Zoom Webinar Details
Webinar URL:
Dial: US: +1 650 724 9799  or +1 833 302 1536 (Toll Free)
Webinar ID: 919 3296 6334
Passcode: 383071


Sindy KY Tang, PhD
Associate Professor of Mechanical Engineering
Senior Fellow at The Woods Institute for the Environment
Professor, by Courtesy, of Radiology (Precision Health and Integrated Diagnostics)
Stanford University


About Sindy KY Tang
Prof. Sindy KY Tang is the Kenneth and Barbara Oshman Faculty Scholar and Associate Professor of Mechanical Engineering and by courtesy of Radiology (Precision Health and Integrated Diagnostics) at Stanford University. She received her Ph.D. from Harvard University in Engineering Sciences under the supervision of Prof. George Whitesides. Her lab at Stanford works on the fundamental understanding of fluid mechanics and mass transport in micro-nano systems, and the application of this knowledge towards problems in biology, rapid diagnostics for health and environmental sustainability. The current areas of focus include the flow physics of confined micro-droplets using experimental and machine learning methods, interfacial mass transport and self-assembly, and ultrahigh throughput opto-microfluidic systems for disease diagnostics, water and energy sustainability, and single-cell wound healing studies. She was a Stanford Biodesign Faculty Fellow in 2018. Dr. Tang’s work has been recognized by multiple awards including the NSF CAREER Award, 3M Nontenured Faculty Award, the ACS Petroleum Fund New Investigator Award, and invited lecture at the Nobel Symposium on Microfluidics in Sweden. Website:


Food allergy has reached epidemic proportions. Accurate in vitro methods that are efficient and easy to use to identify offending food allergens are lacking. Oral food challenge, the gold standard for food allergy assessment, is often not performed as it places the patient at risk of anaphylaxis. As such, food allergy is often identified only after an adverse reaction that could be life-threatening. Our long-term goal is to develop a food allergy diagnostic test that is accurate, safe, rapid, and accessible, so that food allergy can be easily identified prior to the occurrence of an adverse reaction, and that the efficacy of immunotherapy for food allergy can be tracked more effectively. This talk will discuss our recent work on developing such a test.
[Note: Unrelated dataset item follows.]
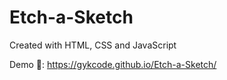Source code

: # Etch-a-Sketch

Created with HTML, CSS and JavaScript

Demo 👀: https://gykcode.github.io/Etch-a-Sketch/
Our approach is based on the Basophil Activation Test (BAT), which measures the activation of basophils in whole blood after stimulation with specific food allergens ex vivo. The BAT has been shown to be highly predictive of allergic reactions. However, the need for flow cytometry has limited its broader use. We are developing a miniaturized, standalone version of the BAT. We envision that the test can be used at the point of care, such as the doctor’s office or at a local pharmacy.